A Conversation with Jen Trynin (continued)

PM: The details and the dialogue put the reader right there with you. Was it written entirely from memory or were you keeping journals during those years?

JT: Mostly it was memory. Obviously, when you write a book like this, there's the question of, "Did the character of Big Wig say every single thing that I said he said?" I don't know. But it was a very vivid and memorable kind of experience, so once it happened, it was burned into my head. I remember being at Columbia Records, in the president's office, and what he looked like, and where I was sitting, and him telling me about Toad The Wet Sprocket, and him saying, "Hit, hit, hit!" Back then, I had an answering machine, and people would call in to leave messages, and I kept all of them. So I went back to listen to them, and I could remember the speech patterns of a lot of the people who ended up in the book because of the phone messages.

PM: While I was reading, I Googled a few names of characters and didn't find them. I assume all the names were changed.

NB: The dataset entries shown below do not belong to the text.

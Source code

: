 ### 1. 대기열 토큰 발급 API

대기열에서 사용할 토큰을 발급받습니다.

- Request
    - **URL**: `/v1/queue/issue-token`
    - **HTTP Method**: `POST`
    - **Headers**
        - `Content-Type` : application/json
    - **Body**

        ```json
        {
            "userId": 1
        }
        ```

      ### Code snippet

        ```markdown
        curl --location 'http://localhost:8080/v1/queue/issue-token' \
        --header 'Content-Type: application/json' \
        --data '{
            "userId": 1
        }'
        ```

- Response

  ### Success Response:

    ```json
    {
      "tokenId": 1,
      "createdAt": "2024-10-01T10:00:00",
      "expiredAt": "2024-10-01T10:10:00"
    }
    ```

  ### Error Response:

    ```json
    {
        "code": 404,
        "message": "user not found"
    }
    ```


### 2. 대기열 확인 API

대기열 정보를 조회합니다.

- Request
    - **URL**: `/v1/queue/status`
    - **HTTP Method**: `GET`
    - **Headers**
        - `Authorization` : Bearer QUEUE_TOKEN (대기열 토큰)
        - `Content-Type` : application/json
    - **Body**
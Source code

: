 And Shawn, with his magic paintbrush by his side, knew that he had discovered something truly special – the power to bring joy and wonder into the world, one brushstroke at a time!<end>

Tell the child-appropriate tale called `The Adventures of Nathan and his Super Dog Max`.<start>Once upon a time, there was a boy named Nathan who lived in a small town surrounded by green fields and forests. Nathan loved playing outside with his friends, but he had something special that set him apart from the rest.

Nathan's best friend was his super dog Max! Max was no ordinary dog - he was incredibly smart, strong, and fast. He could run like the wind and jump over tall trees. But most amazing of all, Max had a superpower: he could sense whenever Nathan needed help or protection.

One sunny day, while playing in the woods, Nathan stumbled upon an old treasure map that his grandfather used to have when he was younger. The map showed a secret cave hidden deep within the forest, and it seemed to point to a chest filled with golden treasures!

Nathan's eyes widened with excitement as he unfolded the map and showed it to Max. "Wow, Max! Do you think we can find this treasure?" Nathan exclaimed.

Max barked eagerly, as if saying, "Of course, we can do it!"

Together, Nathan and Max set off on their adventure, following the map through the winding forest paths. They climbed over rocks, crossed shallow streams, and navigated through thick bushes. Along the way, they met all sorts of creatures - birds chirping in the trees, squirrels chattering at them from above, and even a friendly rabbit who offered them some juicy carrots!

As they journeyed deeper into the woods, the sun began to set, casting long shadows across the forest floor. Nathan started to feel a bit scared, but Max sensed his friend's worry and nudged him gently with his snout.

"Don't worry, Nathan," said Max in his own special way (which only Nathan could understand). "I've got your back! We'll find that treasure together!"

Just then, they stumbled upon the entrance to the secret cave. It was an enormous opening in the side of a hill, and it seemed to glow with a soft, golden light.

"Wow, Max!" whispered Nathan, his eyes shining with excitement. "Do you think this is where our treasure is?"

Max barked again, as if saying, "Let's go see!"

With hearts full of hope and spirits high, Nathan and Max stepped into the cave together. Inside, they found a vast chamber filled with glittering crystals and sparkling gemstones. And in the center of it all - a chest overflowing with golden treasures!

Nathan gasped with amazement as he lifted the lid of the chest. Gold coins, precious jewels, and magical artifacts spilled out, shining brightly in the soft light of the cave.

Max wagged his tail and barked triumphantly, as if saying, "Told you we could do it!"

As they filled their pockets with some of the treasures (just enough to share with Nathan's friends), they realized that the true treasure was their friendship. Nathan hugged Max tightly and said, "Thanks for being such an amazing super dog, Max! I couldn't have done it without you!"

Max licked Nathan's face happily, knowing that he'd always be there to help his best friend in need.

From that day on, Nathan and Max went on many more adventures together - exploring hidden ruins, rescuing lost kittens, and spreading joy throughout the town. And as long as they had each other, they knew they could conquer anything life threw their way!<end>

JT: All the names were changed except for people in the common domain, basically. Courtney Love or David Geffen, for example. People who were famous and who anyone would know. I left those names the same, and I changed the other ones because it doesn't really matter who they were. Their position mattered, but not their names.

PM: Have any of these music business people come out of the woodwork to complain about how they're portrayed in the book?

JT: No one has complained yet. I sent the book to just about every main character. Some of the people I lost track of, sadly. The Burns guy who was the tour manager, I really liked him, and I tried to find him but couldn't. The sound guy wasn't in the book that much. I know what state he lives in, but I couldn't find him. But of the other people I could find, I sent it to them, and everyone seemed pretty cool about it. Almost all of them came to my readings in New York and L.A. That was kind of wonderful for me. Everyone has been such a good sport, and they realized why I wrote the book. Now we're all seeing each other again, and these are people who haven't seen me or each other in many years. We'd all left each other's company with such a bad taste in our mouths, it was kind of a way to reestablish a nicer feeling among everybody. That really meant a lot to me.

Jen 1997

PM: It probably made these people nostalgic for a time when they were a little bit more in control and weren't fearful for their jobs.

JT: I think you're right. The character of Head Honcho, who was the general manager of Warner Brothers Records at the time, was let go right around the time I was. He's no longer in the music business. The character of Lola, who was my A & R person, and is a very well-known A & R person in the community, also left the music business, a few years after I did. A lot of the people are no longer in the music business. Some of them are much higher up in the music business. My first manager, who quit in the middle of my record, ended up, as of two years ago, being the president of Columbia. But he has since been let go and he is now drifting around. It's just a crazy business. [laughs]

PM: You capture the conversations with clueless disc jockeys really well. When you first started to meet these people were you surprised that they lived up to the cliche?

JT: Yes--that's a great question. [laughs] It was tough to be writing about these characters who do seem like a cliche. But the point is, cliches are cliches for a reason. Some of the DJs and some of the high-up execs really do act like that. You're sitting there in reality, thinking, "Oh my god, people really act like this!" [laughs] Only one person has complained about it so far, saying that some of the characters seem like cliches. It's hard to say, "Well, that's really the point about some of these people. They are like that." It's hard to write about stuff like that when it comes out like a cliche. I was hoping I put it in the right context so that the reader would understand that you as the reader see it as a cliche and so am I. [laughs]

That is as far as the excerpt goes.